It is important to understand several terms before implementing a Data Warehouse in a SQL Server/Azure DB. There are three common names for database architectures: Star Schema, Snowflake Schema, and Columnar Tables.
A Star Schema is the most basic data model for relational databases. They consist of one (or more) Fact Tables which have a relationship to many Dimension Tables. A Fact Table can be considered the parent table which has Foreign Key relationships to the Dimension Tables’ primary key. Consider purchasing an item from a supermarket and how the information for the transaction would be stored. There could be a fact table which records the transaction. It would hold the storeID, itemID, date, price, and quantity for the transaction. The storeID would be related and constrained to the Store Dimension Table, the itemID to the Item Dimension Table, and the date and price would be values within the fact table itself.
The key take away about Fact/Dimension tables is the difference between the two is that fact tables hold the data we want to analyze and the dimension tables hold the information necessary to allow us to query it.
The Snowflake Schema is similar to the Star Schema. However, dimensions are normalized into multiple related tables, whereas the star schema's dimensions are denormalized with each dimension represented by a single table. That is, each Fact Table’s Dimension Table can have its own child tables to further normalize the information.
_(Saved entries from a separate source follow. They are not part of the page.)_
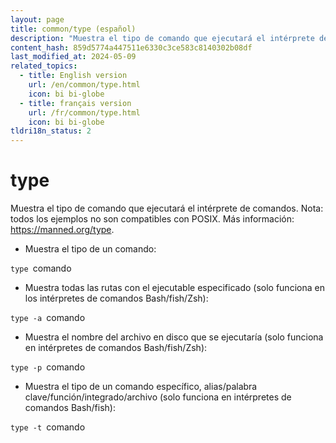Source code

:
 ```yaml
---
layout: page
title: common/type (español)
description: "Muestra el tipo de comando que ejecutará el intérprete de comandos."
content_hash: 859d5774a447511e6330c3ce583c8140302b08df
last_modified_at: 2024-05-09
related_topics:
  - title: English version
    url: /en/common/type.html
    icon: bi bi-globe
  - title: français version
    url: /fr/common/type.html
    icon: bi bi-globe
tldri18n_status: 2
---
```

# type

Muestra el tipo de comando que ejecutará el intérprete de comandos.
Nota: todos los ejemplos no son compatibles con POSIX.
Más información: <https://manned.org/type>.

- Muestra el tipo de un comando:

`type `<span class="tldr-var badge badge-pill bg-dark-lm bg-white-dm text-white-lm text-dark-dm font-weight-bold">comando</span>

- Muestra todas las rutas con el ejecutable especificado (solo funciona en los intérpretes de comandos Bash/fish/Zsh):

`type -a `<span class="tldr-var badge badge-pill bg-dark-lm bg-white-dm text-white-lm text-dark-dm font-weight-bold">comando</span>

- Muestra el nombre del archivo en disco que se ejecutaría (solo funciona en intérpretes de comandos Bash/fish/Zsh):

`type -p `<span class="tldr-var badge badge-pill bg-dark-lm bg-white-dm text-white-lm text-dark-dm font-weight-bold">comando</span>

- Muestra el tipo de un comando específico, alias/palabra clave/función/integrado/archivo (solo funciona en intérpretes de comandos Bash/fish):

`type -t `<span class="tldr-var badge badge-pill bg-dark-lm bg-white-dm text-white-lm text-dark-dm font-weight-bold">comando</span>
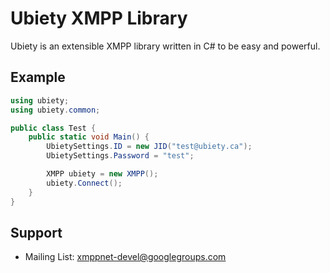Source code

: Ubiety XMPP Library
===================

Ubiety is an extensible XMPP library written in C# to be easy and powerful.

Example
-------

```c#
using ubiety;
using ubiety.common;

public class Test {
    public static void Main() {
        UbietySettings.ID = new JID("test@ubiety.ca");
        UbietySettings.Password = "test";

        XMPP ubiety = new XMPP();
        ubiety.Connect();
    }
}
```

Support
-------

* Mailing List: <xmppnet-devel@googlegroups.com>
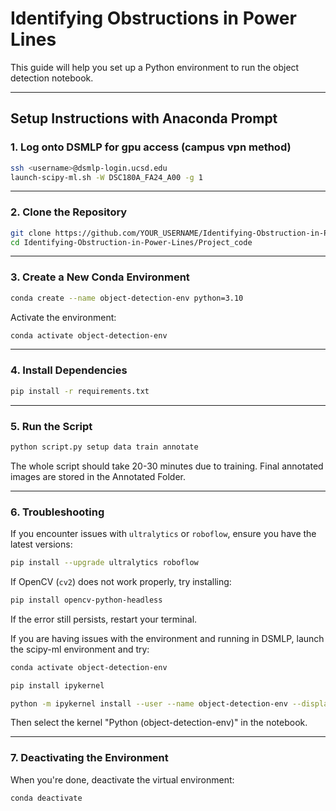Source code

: # Identifying Obstructions in Power Lines

This guide will help you set up a Python environment to run the object detection notebook.

---

## **Setup Instructions with Anaconda Prompt**  

### **1. Log onto DSMLP for gpu access (campus vpn method)**  
```bash
ssh <username>@dsmlp-login.ucsd.edu
launch-scipy-ml.sh -W DSC180A_FA24_A00 -g 1
```

---

### **2. Clone the Repository**  
```bash
git clone https://github.com/YOUR_USERNAME/Identifying-Obstruction-in-Power-Lines.git
cd Identifying-Obstruction-in-Power-Lines/Project_code
```

---

### **3. Create a New Conda Environment**  
```bash
conda create --name object-detection-env python=3.10
```

Activate the environment:  
```bash
conda activate object-detection-env
```

---

### **4. Install Dependencies**  
```bash
pip install -r requirements.txt
```

---

### **5. Run the Script**  
```bash
python script.py setup data train annotate
```
The whole script should take 20-30 minutes due to training. Final annotated images are stored in the Annotated Folder.

---

### **6. Troubleshooting**  
If you encounter issues with `ultralytics` or `roboflow`, ensure you have the latest versions:  
```bash
pip install --upgrade ultralytics roboflow
```

If OpenCV (`cv2`) does not work properly, try installing:  
```bash
pip install opencv-python-headless
```

If the error still persists, restart your terminal.

If you are having issues with the environment and running in DSMLP, launch the scipy-ml environment and try:
```bash
conda activate object-detection-env
```
```bash
pip install ipykernel
```
```bash
python -m ipykernel install --user --name object-detection-env --display-name "Python (object-detection-env)"
```
Then select the kernel "Python (object-detection-env)" in the notebook.

---

### **7. Deactivating the Environment**  
When you're done, deactivate the virtual environment:  
```bash
conda deactivate
```

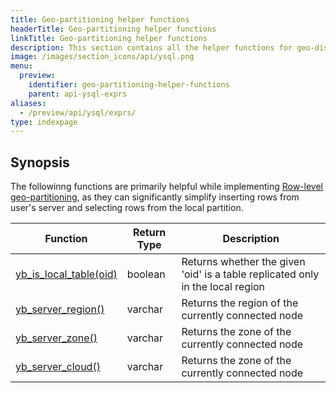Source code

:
 ```yaml
---
title: Geo-partitioning helper functions
headerTitle: Geo-partitioning helper functions
linkTitle: Geo-partitioning helper functions
description: This section contains all the helper functions for geo-distribution.
image: /images/section_icons/api/ysql.png
menu:
  preview:
    identifier: geo-partitioning-helper-functions
    parent: api-ysql-exprs
aliases:
  - /preview/api/ysql/exprs/
type: indexpage
---
```


## Synopsis

The followinng functions are primarily helpful while implementing [Row-level geo-partitioning](../../../../explore/multi-region-deployments/row-level-geo-partitioning/), as they can significantly simplify inserting rows from user's server and selecting rows from the local partition.

| Function | Return Type |Description |
|-----------|------------|-------------|
| [yb_is_local_table(oid)](func_yb_is_local_table) | boolean | Returns whether the given 'oid' is a table replicated only in the local region |
| [yb_server_region()](func_yb_server_region) | varchar | Returns the region of the currently connected node |
| [yb_server_zone()](func_yb_server_zone) | varchar | Returns the zone of the currently connected node |
| [yb_server_cloud()](func_yb_server_zone) | varchar | Returns the zone of the currently connected node |
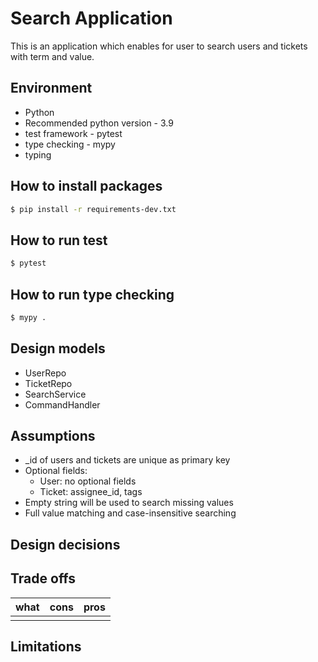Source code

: # Search Application
This is an application which enables for user to search users and tickets with term and value.


## Environment
* Python
* Recommended python version - 3.9
* test framework - pytest
* type checking - mypy
* typing

## How to install packages

```bash
$ pip install -r requirements-dev.txt
```

## How to run test

```bash
$ pytest
```

## How to run type checking

```bash
$ mypy .
```

## Design models
* UserRepo
* TicketRepo
* SearchService
* CommandHandler


## Assumptions
* _id of users and tickets are unique as primary key
* Optional fields:
    * User: no optional fields
    * Ticket: assignee_id, tags
* Empty string will be used to search missing values
* Full value matching and case-insensitive searching


## Design decisions



## Trade offs
| what | cons | pros |
|---|---|---|
||||


## Limitations
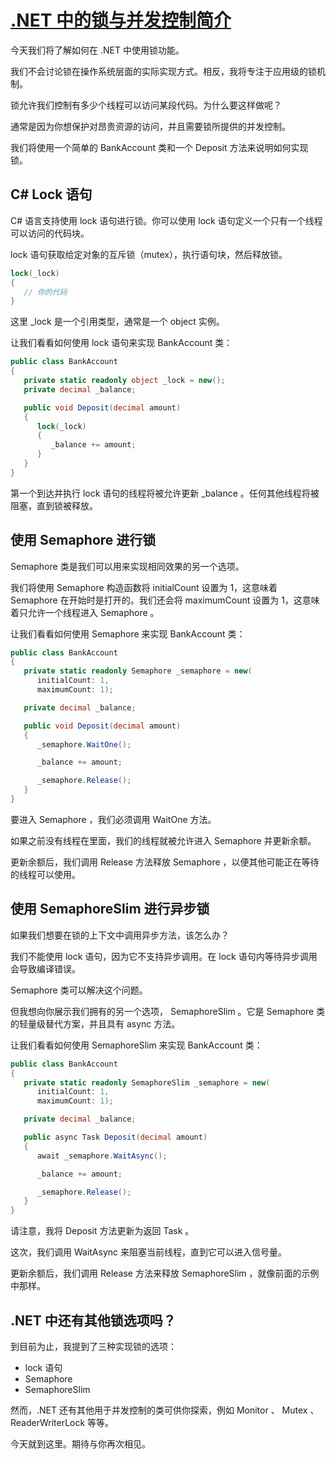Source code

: # [.NET 中的锁与并发控制简介](https://www.milanjovanovic.tech/blog/introduction-to-locking-and-concurrency-control-in-dotnet-6)

今天我们将了解如何在 .NET 中使用锁功能。

我们不会讨论锁在操作系统层面的实际实现方式。相反，我将专注于应用级的锁机制。

锁允许我们控制有多少个线程可以访问某段代码。为什么要这样做呢？

通常是因为你想保护对昂贵资源的访问，并且需要锁所提供的并发控制。

我们将使用一个简单的 BankAccount 类和一个 Deposit 方法来说明如何实现锁。

## C# Lock 语句

C# 语言支持使用 lock 语句进行锁。你可以使用 lock 语句定义一个只有一个线程可以访问的代码块。

lock 语句获取给定对象的互斥锁（mutex），执行语句块，然后释放锁。

```csharp
lock(_lock)
{
   // 你的代码
}
```

这里 _lock 是一个引用类型，通常是一个 object 实例。

让我们看看如何使用 lock 语句来实现 BankAccount 类：

```csharp
public class BankAccount
{
   private static readonly object _lock = new();
   private decimal _balance;

   public void Deposit(decimal amount)
   {
      lock(_lock)
      {
         _balance += amount;
      }
   }
}
```

第一个到达并执行 lock 语句的线程将被允许更新 _balance 。任何其他线程将被阻塞，直到锁被释放。

## 使用 Semaphore 进行锁

Semaphore 类是我们可以用来实现相同效果的另一个选项。

我们将使用 Semaphore 构造函数将 initialCount 设置为 1，这意味着 Semaphore 在开始时是打开的。我们还会将 maximumCount 设置为 1，这意味着只允许一个线程进入 Semaphore 。

让我们看看如何使用 Semaphore 来实现 BankAccount 类：

```csharp
public class BankAccount
{
   private static readonly Semaphore _semaphore = new(
      initialCount: 1,
      maximumCount: 1);

   private decimal _balance;

   public void Deposit(decimal amount)
   {
      _semaphore.WaitOne();

      _balance += amount;

      _semaphore.Release();
   }
}
```

要进入 Semaphore ，我们必须调用 WaitOne 方法。

如果之前没有线程在里面，我们的线程就被允许进入 Semaphore 并更新余额。

更新余额后，我们调用 Release 方法释放 Semaphore ，以便其他可能正在等待的线程可以使用。

## 使用 SemaphoreSlim 进行异步锁

如果我们想要在锁的上下文中调用异步方法，该怎么办？

我们不能使用 lock 语句，因为它不支持异步调用。在 lock 语句内等待异步调用会导致编译错误。

Semaphore 类可以解决这个问题。

但我想向你展示我们拥有的另一个选项， SemaphoreSlim 。它是 Semaphore 类的轻量级替代方案，并且具有 async 方法。

让我们看看如何使用 SemaphoreSlim 来实现 BankAccount 类：

```csharp
public class BankAccount
{
   private static readonly SemaphoreSlim _semaphore = new(
      initialCount: 1,
      maximumCount: 1);

   private decimal _balance;

   public async Task Deposit(decimal amount)
   {
      await _semaphore.WaitAsync();

      _balance += amount;

      _semaphore.Release();
   }
}
```

请注意，我将 Deposit 方法更新为返回 Task 。

这次，我们调用 WaitAsync 来阻塞当前线程，直到它可以进入信号量。

更新余额后，我们调用 Release 方法来释放 SemaphoreSlim ，就像前面的示例中那样。

## .NET 中还有其他锁选项吗？

到目前为止，我提到了三种实现锁的选项：

- lock 语句
- Semaphore
- SemaphoreSlim

然而，.NET 还有其他用于并发控制的类可供你探索，例如 Monitor 、 Mutex 、 ReaderWriterLock 等等。

今天就到这里。期待与你再次相见。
Continuing our supermarket example, the item Dimension Table could have a supplierID which relates only to the item table and is not used by the Fact Table.
Some Data Warehouse solutions use a Wide Table architecture. Instead of having Dimension Tables, there are Fact Tables with all of the Dimension Table(s) information on a single row. This allows aggregation of the Fact Tables to happen quickly. However, updating data is hindered because each row needs to be updated. Also, data can be suspect because there is no relationship constraining the values. Row-Oriented and Column-Oriented are the two architectures of wide tables as well as just having each fact on each row without any dimension tables.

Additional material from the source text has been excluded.